Donato and I met because he was the original musical director for the Tales of Hoffmann at Berkeley Opera in February, and we had a few meetings back in late summer of last year to discuss the production, but he had to drop out shortly after auditions. Donato’s a very sharp guy and I was sorry not to have the chance to work with him. Maybe another time. (As it turned out, Ernest Knell, who took over for Hoffmann, was wonderful to work with, very sharp and meticulous.)

The concert got off to a terrific start with the Figaro overture, which struck me as one of the best I’ve heard. Dave said to me afterward that you could tell he’d conducted the whole opera before and not just the overture, and that he understood it. Next was the cantata Exsultate, jubilate, which I’m sure was very nice if cantatas are your thing, but they aren’t much mine. Clearly they had had to find something that the soloist for the canceled Knussen songs, soprano Lisa Saffer, could perform with the orchestra on very short notice.
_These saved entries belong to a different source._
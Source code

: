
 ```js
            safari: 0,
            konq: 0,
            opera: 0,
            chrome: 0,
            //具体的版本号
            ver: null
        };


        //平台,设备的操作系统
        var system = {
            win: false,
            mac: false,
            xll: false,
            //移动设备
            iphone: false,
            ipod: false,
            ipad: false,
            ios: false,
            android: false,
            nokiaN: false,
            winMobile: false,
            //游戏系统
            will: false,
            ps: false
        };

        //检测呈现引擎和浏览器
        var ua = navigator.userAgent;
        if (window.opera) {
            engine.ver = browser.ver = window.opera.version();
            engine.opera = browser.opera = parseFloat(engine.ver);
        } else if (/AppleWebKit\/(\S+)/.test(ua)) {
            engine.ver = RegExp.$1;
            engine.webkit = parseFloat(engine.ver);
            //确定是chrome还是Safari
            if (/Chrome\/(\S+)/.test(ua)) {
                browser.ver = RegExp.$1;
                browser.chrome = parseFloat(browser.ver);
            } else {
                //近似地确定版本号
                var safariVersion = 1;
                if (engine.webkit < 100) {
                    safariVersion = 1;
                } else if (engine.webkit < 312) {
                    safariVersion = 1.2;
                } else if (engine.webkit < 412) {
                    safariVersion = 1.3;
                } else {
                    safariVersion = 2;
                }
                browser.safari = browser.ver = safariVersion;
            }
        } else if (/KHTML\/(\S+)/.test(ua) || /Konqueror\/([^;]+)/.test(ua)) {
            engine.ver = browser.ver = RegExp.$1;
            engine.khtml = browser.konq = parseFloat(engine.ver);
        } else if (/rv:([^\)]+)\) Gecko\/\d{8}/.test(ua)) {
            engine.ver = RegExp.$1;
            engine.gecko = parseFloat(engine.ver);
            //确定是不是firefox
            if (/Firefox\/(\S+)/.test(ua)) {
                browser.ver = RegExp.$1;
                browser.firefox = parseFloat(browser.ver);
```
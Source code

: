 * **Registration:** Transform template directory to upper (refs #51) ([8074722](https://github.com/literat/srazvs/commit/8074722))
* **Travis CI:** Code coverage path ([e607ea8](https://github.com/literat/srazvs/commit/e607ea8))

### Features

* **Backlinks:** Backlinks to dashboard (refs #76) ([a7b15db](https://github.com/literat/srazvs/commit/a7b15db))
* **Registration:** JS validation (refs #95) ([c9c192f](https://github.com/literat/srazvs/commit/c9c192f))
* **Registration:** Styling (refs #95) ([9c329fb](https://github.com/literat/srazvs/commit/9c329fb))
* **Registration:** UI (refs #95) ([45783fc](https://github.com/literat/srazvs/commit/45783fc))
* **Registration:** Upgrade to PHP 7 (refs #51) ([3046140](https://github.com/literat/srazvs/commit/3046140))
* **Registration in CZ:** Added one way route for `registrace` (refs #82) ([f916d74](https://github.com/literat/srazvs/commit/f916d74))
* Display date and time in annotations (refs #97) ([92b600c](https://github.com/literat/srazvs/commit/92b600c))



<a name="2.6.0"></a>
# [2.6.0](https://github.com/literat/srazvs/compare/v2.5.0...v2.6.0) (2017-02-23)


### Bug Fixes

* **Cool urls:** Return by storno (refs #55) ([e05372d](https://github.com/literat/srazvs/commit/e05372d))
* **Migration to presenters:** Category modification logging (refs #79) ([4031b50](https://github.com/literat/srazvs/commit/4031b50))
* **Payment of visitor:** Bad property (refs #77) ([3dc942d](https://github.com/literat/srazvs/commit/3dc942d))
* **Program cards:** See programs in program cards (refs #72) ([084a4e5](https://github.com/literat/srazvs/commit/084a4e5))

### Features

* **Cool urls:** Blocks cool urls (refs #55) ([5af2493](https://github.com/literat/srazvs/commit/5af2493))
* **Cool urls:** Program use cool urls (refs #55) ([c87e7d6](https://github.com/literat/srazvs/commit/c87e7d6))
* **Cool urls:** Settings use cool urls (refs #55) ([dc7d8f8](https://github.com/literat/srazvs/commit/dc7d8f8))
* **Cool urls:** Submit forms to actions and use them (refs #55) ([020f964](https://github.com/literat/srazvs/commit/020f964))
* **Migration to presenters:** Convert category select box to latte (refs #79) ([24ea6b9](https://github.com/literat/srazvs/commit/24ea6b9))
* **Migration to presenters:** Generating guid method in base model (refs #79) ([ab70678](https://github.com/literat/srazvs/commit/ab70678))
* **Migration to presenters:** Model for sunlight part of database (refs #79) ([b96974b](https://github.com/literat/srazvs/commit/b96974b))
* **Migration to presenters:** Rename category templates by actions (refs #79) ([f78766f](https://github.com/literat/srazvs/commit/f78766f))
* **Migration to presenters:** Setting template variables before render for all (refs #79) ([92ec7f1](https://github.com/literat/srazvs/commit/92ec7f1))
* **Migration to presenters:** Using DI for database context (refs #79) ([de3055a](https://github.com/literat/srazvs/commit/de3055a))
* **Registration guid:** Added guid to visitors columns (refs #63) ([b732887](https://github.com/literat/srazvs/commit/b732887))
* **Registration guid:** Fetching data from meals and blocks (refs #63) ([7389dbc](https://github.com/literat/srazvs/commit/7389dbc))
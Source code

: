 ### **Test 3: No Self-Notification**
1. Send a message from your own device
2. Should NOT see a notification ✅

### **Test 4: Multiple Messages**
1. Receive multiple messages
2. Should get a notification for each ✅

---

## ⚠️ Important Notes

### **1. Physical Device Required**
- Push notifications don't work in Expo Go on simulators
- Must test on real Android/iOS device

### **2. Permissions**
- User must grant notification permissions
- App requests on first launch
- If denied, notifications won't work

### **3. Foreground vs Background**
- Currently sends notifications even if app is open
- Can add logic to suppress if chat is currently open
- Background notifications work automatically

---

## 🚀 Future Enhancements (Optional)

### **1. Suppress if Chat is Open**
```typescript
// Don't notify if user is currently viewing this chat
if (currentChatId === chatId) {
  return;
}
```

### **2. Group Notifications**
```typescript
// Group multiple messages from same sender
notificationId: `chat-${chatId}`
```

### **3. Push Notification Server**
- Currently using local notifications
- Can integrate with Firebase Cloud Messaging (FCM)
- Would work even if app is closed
Nothing much wrong with it, just not much to my taste — I’d really wanted to hear her sing the Knussen pieces.

Finishing the first half was a very good Prague Symphony, crisp and confident and enjoying the constant sidestepping into and out of the minor that runs through all the movements. The second half was Pictures. Donato told me by email that he’d had rather performed the Stokie orchestration if he’d had more notice, but that the decision was made before he took over the podium. Dave mentioned, too, that it’s possible that the orchestra scores for the Stokie were traveling with Mr. Knussen (or, at the moment, not traveling) rather than in the symphony library, whereas they certainly would have had scores for the Ravel version at hand. Anyway, Donato conducted a very impressive Pictures, more straightforwardly paced than finely nuanced, but sounding very, very good all the way through.

Didn’t hurt, either, that the piece ends with a big, exciting, brassy fanfare, the sort of thing that audiences go wild over. And sure enough, the audience went wild when the music ended, and Donato and the orchestra got a long, long ovation, with a lot of people bravoing and maybe a third of the audience even standing. I was surprised by that, as it was a very good concert but didn’t seem like a standing-O concert. The audience may have come prepared to enjoy it, though — there’d been a good review in the Chron that morning, and always increases an audience’s enthusiasm.